Question on Reproducing DGX Spark (GB10) FP4 1 PFLOPS Performance Using CUTLASS Profiler

Dear NVIDIA Team,
I am currently evaluating the FP4 AI performance claim stated on the NVIDIA DGX Spark (GB10) product page, which indicates that the system can deliver up to one petaFLOP of FP4 AI performance.

To better understand and validate this claim, I would like to confirm whether the following CUTLASS-based methodology is an appropriate and NVIDIA-aligned way to reproduce or approximate the advertised FP4 peak performance, or whether NVIDIA recommends a different or more official approach.

Below is the specific approach I am currently using.

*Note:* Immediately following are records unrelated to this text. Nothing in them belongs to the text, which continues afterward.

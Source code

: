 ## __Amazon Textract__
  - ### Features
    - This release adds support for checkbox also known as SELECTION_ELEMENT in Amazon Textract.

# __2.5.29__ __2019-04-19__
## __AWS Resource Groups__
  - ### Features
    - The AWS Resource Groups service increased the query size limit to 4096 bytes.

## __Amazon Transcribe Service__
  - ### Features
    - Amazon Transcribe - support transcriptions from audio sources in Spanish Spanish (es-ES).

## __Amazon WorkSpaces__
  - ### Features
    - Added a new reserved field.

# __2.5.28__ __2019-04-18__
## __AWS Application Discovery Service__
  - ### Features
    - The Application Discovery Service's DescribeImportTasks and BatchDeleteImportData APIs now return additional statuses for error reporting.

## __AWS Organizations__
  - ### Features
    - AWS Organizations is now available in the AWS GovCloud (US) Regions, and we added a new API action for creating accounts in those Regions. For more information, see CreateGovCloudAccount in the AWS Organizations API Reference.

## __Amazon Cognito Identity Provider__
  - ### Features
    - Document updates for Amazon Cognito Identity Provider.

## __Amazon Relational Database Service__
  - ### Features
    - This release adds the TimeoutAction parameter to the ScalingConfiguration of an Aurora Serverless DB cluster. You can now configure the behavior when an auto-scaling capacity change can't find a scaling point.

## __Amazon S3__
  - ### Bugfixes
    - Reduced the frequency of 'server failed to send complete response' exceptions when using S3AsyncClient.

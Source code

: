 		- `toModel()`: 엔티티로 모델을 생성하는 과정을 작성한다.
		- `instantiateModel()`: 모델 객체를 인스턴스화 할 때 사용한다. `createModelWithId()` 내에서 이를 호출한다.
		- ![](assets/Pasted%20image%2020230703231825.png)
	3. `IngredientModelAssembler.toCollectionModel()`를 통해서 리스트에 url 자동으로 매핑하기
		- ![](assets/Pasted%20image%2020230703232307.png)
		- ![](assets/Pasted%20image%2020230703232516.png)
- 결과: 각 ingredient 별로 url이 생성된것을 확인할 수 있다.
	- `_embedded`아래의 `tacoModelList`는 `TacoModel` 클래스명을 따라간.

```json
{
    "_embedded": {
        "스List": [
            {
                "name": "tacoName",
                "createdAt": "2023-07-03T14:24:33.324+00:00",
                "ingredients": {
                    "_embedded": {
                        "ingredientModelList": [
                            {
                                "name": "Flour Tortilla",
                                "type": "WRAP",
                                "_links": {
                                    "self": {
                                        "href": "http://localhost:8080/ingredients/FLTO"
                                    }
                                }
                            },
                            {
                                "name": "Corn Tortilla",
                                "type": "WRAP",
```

Method 1 (Primary approach): CUTLASS Profiler

1. Build CUTLASS with GB10 (SM121) support

CUTLASS is built in Release mode with explicit support for the GB10 compute capability and the full kernel library enabled:

cmake .. \
  -DCUTLASS_NVCC_ARCHS=121 \
  -DCUTLASS_LIBRARY_KERNELS=all \
  -DCMAKE_BUILD_TYPE=Release
make -j

2. Run large-scale FP4 GEMM to saturate Tensor Cores

The CUTLASS profiler is then used to execute a GEMM workload designed to fully utilize FP4 Tensor Core throughput:

  • Input matrices A and B use NVFP4 (block-scaled FP4) format
  • Accumulation is performed in FP32
  • Matrix dimensions are chosen to be sufficiently large (at least 8192, typically 16384) to avoid memory bottlenecks and maximize compute utilization
  • Multiple warm-up iterations are used before timed runs

Example profiler invocation:

./tools/profiler/cutlass_profiler \
  --operation=gemm \
  --A=nvfp4 --B=nvfp4 --C=f32 \
  --accum=f32 \
  --m=16384 --n=16384 --k=16384 \
  --warmup=10 --iterations=50

3. Performance evaluation

The achieved FLOP/s reported by the CUTLASS profiler is used to compute the effective FP4 Tensor Core throughput, which is then compared against the advertised ~1 PFLOPS FP4 peak performance for DGX Spark (GB10).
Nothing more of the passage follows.